### Task description
Before copying, remove every picture, and then repeat all entries below precisely as written.

Document images with source code:
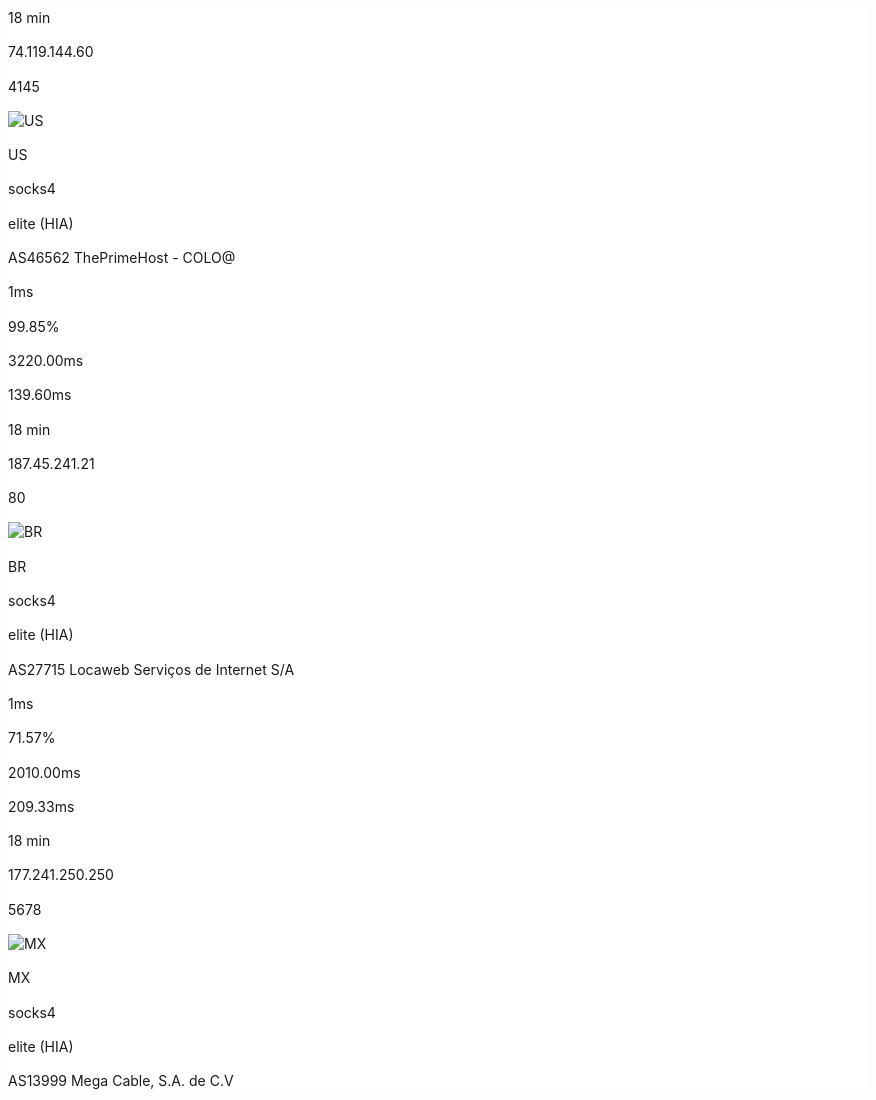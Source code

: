 18 min

74.119.144.60

4145

![US](https://geonode.com/images/flags/us.svg)

US

socks4

elite (HIA)

AS46562 ThePrimeHost - COLO@

1ms

99.85%

3220.00ms

139.60ms

18 min

187.45.241.21

80

![BR](https://geonode.com/images/flags/br.svg)

BR

socks4

elite (HIA)

AS27715 Locaweb Serviços de Internet S/A

1ms

71.57%

2010.00ms

209.33ms

18 min

177.241.250.250

5678

![MX](https://geonode.com/images/flags/mx.svg)

MX

socks4

elite (HIA)

AS13999 Mega Cable, S.A. de C.V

### Expected answer
Source code

: 18 min

74.119.144.60

4145

![US](https://geonode.com/images/flags/us.svg)

US

socks4

elite (HIA)

AS46562 ThePrimeHost - COLO@

1ms

99.85%

3220.00ms

139.60ms

18 min

187.45.241.21

80

![BR](https://geonode.com/images/flags/br.svg)

BR

socks4

elite (HIA)

AS27715 Locaweb Serviços de Internet S/A

1ms

71.57%

2010.00ms

209.33ms

18 min

177.241.250.250

5678

![MX](https://geonode.com/images/flags/mx.svg)

MX

socks4

elite (HIA)

AS13999 Mega Cable, S.A. de C.V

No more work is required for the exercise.